### EXERCISE DETAILS
In the listing below, a line holding "- SQLite for storing data and SQLalchemy ORM" and a line holding "## Problems faced and lessons learned" mark the range. Retype both exactly, with all lines between them.

### DATA
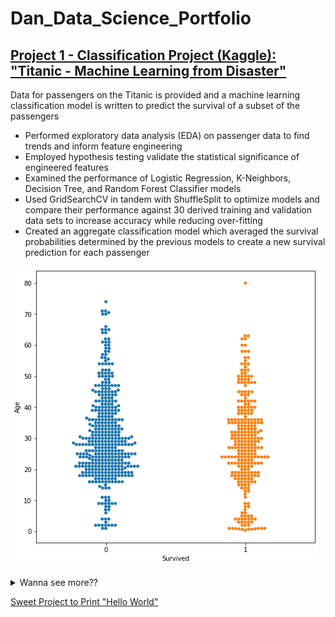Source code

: # Dan_Data_Science_Portfolio

## [Project 1 - Classification Project (Kaggle):  "Titanic - Machine Learning from Disaster"](https://github.com/drossDS/Project-Classification-Titanic_Machine_Learning)
Data for passengers on the Titanic is provided and a machine learning classification model is written to predict the survival of a subset of the passengers
- Performed exploratory data analysis (EDA) on passenger data to find trends and inform feature engineering
- Employed hypothesis testing validate the statistical significance of engineered features
- Examined the performance of Logistic Regression, K-Neighbors, Decision Tree, and Random Forest Classifier models
- Used GridSearchCV in tandem with ShuffleSplit to optimize models and compare their performance against 30 derived training and validation data sets to increase accuracy while reducing over-fitting
- Created an aggregate classification model which averaged the survival probabilities determined by the previous models to create a new survival prediction for each passenger

![](/Images/Swarmplot.png)

<details>
<summary>Wanna see more??</summary>
<br>
Check out this image!
<br>
  ![](/Images/Swarmplot.png)
  <br>
[Sweet Project to Print "Hello World"](https://github.com/drossDS/hello_world)
<br>
</details>

[Sweet Project to Print "Hello World"](https://github.com/drossDS/hello_world)
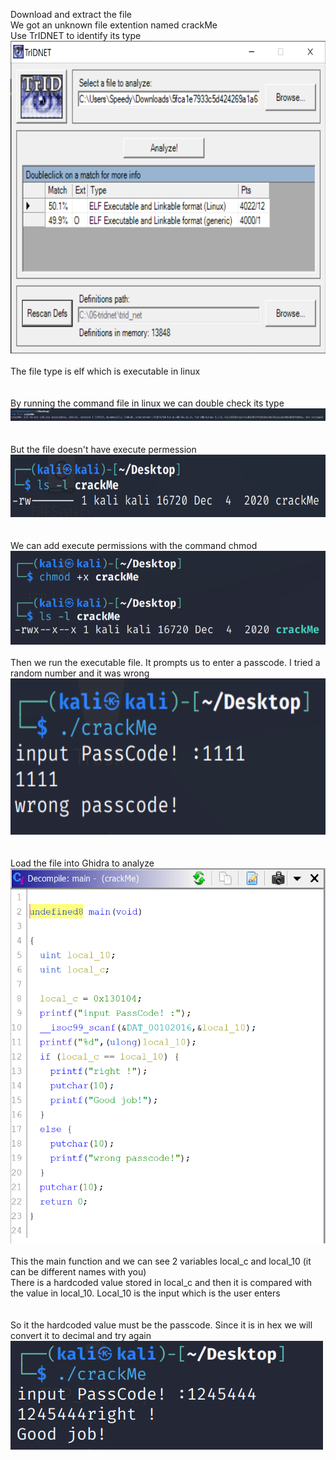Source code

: Download and extract the file  
We got an unknown file extention named crackMe   
Use TrIDNET to identify its type  
<img src="TrIDNET.png" width="600" height="500">  
<br>
The file type is elf which is executable in linux  
<br><br>
By running the command file in linux we can double check its type  
![file](file.png)  
<br><br>
But the file doesn't have execute permession  
<img src="ls.png" width="600" height="100">  
<br><br>
We can add execute permissions with the command chmod  
<img src="chmod.png" width="600" height="150">
<br><br>
Then we run the executable file. It prompts us to enter a passcode. I tried a random number and it was wrong  
<img src="wrong.png" width="600" height="250">  
<br><br>
Load the file into Ghidra to analyze  
<img src="ghidra.png" width="600" height="600">  
<br>
This the main function and we can see 2 variables local_c and local_10 (it can be different names with you)  
There is a hardcoded value stored in local_c and then it is compared with the value in local_10. Local_10 is the input which is the user enters  
<br><br>
So it the hardcoded value must be the passcode. Since it is in hex we will convert it to decimal and try again  
![correct](correct.png)
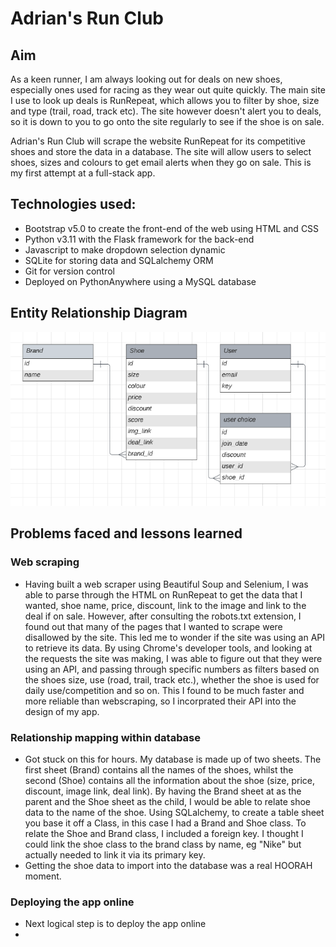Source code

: # Adrian's Run Club

## Aim
As a keen runner, I am always looking out for deals on new shoes, especially ones used for racing as they wear out quite quickly. The main site I use to look up deals is RunRepeat, which allows you to filter by shoe, size and type (trail, road, track etc). The site however doesn't alert you to deals, so it is down to you to go onto the site regularly to see if the shoe is on sale. 

Adrian's Run Club will scrape the website RunRepeat for its competitive shoes and store the data in a database. The site will allow users to select shoes, sizes and colours to get email alerts when they go on sale. This is my first attempt at a full-stack app.

## Technologies used:
- Bootstrap v5.0 to create the front-end of the web using HTML and CSS
- Python v3.11 with the Flask framework for the back-end
- Javascript to make dropdown selection dynamic
- SQLite for storing data and SQLalchemy ORM
- Git for version control
- Deployed on PythonAnywhere using a MySQL database

## Entity Relationship Diagram
![ERD](https://github.com/montags24/adrians-run-club/blob/main/static/images/ERD.PNG?raw=true)

## Problems faced and lessons learned
### Web scraping
- Having built a web scraper using Beautiful Soup and Selenium, I was able to parse through the HTML on RunRepeat to get the data that I wanted, shoe name, price, discount, link to the image and link to the deal if on sale. However, after consulting the robots.txt extension, I found out that many of the pages that I wanted to scrape were disallowed by the site. This led me to wonder if the site was using an API to retrieve its data. By using Chrome's developer tools, and looking at the requests the site was making, I was able to figure out that they were using an API, and passing through specific numbers as filters based on the shoes size, use (road, trail, track etc.), whether the shoe is used for daily use/competition and so on. This I found to be much faster and more reliable than webscraping, so I incorprated their API into the design of my app. 
### Relationship mapping within database
- Got stuck on this for hours. My database is made up of two sheets. The first sheet (Brand) contains all the names of the shoes, whilst the second (Shoe) contains all the information about the shoe (size, price, discount, image link, deal link). By having the Brand sheet at as the parent and the Shoe sheet as the child, I would be able to relate shoe data to the name of the shoe. Using SQLalchemy, to create a table sheet you base it off a Class, in this case I had a Brand and Shoe class. To relate the Shoe and Brand class, I included a foreign key. I thought I could link the shoe class to the brand class by name, eg "Nike" but actually needed to link it via its primary key.
- Getting the shoe data to import into the database was a real HOORAH moment.
### Deploying the app online
- Next logical step is to deploy the app online
- 
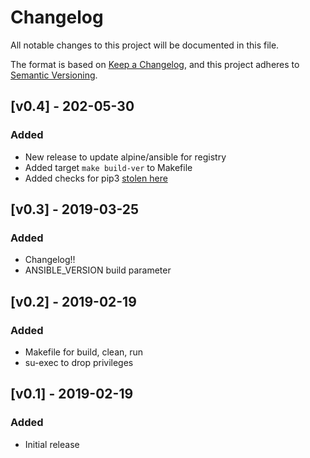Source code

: # Changelog
All notable changes to this project will be documented in this file.

The format is based on [Keep a Changelog](https://keepachangelog.com/en/1.0.0/),
and this project adheres to [Semantic Versioning](https://semver.org/spec/v2.0.0.html).



## [v0.4] - 202-05-30
### Added
- New release to update alpine/ansible for registry
- Added target `make build-ver` to Makefile
- Added checks for pip3 [stolen here](https://github.com/Docker-Hub-frolvlad/docker-alpine-python3/blob/master/Dockerfile)

## [v0.3] - 2019-03-25
### Added
- Changelog!!
- ANSIBLE_VERSION build parameter

## [v0.2] - 2019-02-19
### Added
- Makefile for build, clean, run
- su-exec to drop privileges

## [v0.1] - 2019-02-19
### Added
- Initial release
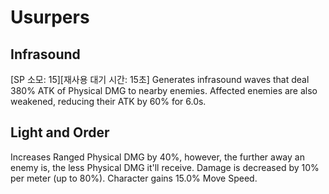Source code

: # Usurpers

## Infrasound

[SP 소모: 15][재사용 대기 시간: 15초] Generates infrasound waves that deal 380% ATK of Physical DMG to nearby enemies. Affected enemies are also weakened, reducing their ATK by 60% for 6.0s.

## Light and Order

Increases Ranged Physical DMG by 40%, however, the further away an enemy is, the less Physical DMG it'll receive. Damage is decreased by 10% per meter (up to 80%). Character gains 15.0% Move Speed.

### OUTPUT
- SQLite for storing data and SQLalchemy ORM
- Git for version control
- Deployed on PythonAnywhere using a MySQL database

## Entity Relationship Diagram
![ERD](https://github.com/montags24/adrians-run-club/blob/main/static/images/ERD.PNG?raw=true)

## Problems faced and lessons learned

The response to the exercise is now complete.